I have only met a couple of ogf members and they are great guys. and I look forward to meeting a lot more of you guys. if the meet and greet comes together this fall I plan on trying to make it. I would really like to meet all the ogf members but I know that's not going to happen. but there is quite a few of you guys that I would really like to get to know. it would be great to fish with some of you all. but I live so far away from erie its hard to make the trip to fill open seats. but I may do it if certain guys offers me one. and when I bring my boat up I usually have a full boat and just don't have any open seats. see you guys on the water.
sherman


----------



## Saugeye Tom (Oct 6, 2010)

Rich


EStrong said:


> Oh well, guess everyone saw through that and caught me trolling. Bummer! Though Tom did try to get things going a little. LOL...  Looks like I'm losing my touch at being the smart ass.
> 
> For those that don't know or didn't figure it out, Tom and I have been going back and forth online for a while. Call it breaking balls. We DO get along just fine. We txt and have the occasional phone conversation and fishing is most def in the future.
> 
> ...


Richard


----------



## EStrong (Jul 23, 2014)

Saugeye Tom said:


> Rich
> 
> Richard


Is that all you got old fart?  Guess that goat and the Indian dude named Bob really wore you out on that Slip n Slide the other day, lol. Tell me something, was there more Crisco in your mustache or jammed up your party room?


----------



## Flannel_Carp (Apr 7, 2014)

Whoa things are getting weird now.


----------



## ML1187 (Mar 13, 2012)

And they say musicians are fickle! Hell hath no fury like a scorned fisherman


----------



## Saugeye Tom (Oct 6, 2010)

MY POSSE HAS ARRIVED! !!!


----------



## Saugeye Tom (Oct 6, 2010)

Flathead76 said:


> I know that you are joking unlike the other three bullies on this thread. The fish that I mailed where on my dime and I refused to be reimbursed the postage on them. The information gathered will be used for helping protect Lake Erie from Asian Carp.

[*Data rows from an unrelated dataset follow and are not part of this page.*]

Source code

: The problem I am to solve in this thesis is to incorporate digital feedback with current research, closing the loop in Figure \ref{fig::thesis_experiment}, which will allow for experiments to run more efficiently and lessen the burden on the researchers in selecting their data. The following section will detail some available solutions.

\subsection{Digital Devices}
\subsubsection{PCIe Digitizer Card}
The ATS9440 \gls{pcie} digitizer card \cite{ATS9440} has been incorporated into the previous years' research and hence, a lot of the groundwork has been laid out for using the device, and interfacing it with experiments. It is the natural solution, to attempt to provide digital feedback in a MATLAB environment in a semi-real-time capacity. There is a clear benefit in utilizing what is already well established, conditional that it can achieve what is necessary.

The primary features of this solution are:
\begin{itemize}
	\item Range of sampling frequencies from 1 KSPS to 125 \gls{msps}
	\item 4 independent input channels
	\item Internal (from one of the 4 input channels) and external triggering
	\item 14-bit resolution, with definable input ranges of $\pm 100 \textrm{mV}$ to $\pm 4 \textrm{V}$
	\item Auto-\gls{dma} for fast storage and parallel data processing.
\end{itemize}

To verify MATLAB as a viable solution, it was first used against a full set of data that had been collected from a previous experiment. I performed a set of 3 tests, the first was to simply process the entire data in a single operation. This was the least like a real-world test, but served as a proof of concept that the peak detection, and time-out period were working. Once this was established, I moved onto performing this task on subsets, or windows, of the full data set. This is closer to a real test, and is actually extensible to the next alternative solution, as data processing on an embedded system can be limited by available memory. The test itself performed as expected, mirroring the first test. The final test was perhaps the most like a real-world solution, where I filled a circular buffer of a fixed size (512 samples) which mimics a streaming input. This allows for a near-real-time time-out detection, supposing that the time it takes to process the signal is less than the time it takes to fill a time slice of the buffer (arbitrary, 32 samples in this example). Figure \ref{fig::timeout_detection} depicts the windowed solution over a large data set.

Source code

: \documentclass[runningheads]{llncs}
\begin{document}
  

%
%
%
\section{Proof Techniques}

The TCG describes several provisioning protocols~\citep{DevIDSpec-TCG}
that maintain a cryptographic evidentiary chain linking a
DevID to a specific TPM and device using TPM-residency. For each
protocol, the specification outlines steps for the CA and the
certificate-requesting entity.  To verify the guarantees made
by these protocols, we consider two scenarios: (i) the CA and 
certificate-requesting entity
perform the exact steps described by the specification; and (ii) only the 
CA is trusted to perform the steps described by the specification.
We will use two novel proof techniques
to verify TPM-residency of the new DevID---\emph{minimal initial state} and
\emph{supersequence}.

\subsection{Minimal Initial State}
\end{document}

Just curious. ..how will a common carp help the study at lake erie on Asian carp? I took fisheries for 2 years...although way back then the Asian carp were a non issue...are they doing scale ageing on both species?


----------



## laynhardwood (Dec 27, 2009)

How does one become a member of the "Posse".


----------



## Spike Dog (Mar 13, 2015)

Is your posse on Broadway??


----------



## Saugeye Tom (Oct 6, 2010)

laynhardwood said:


> How does one become a member of the "Posse".


It starts with a sharp pocket knife.....


----------



## laynhardwood (Dec 27, 2009)

Sharp enough to shave?


----------



## Saugeye Tom (Oct 6, 2010)

laynhardwood said:


> How does one become a member of the "Posse".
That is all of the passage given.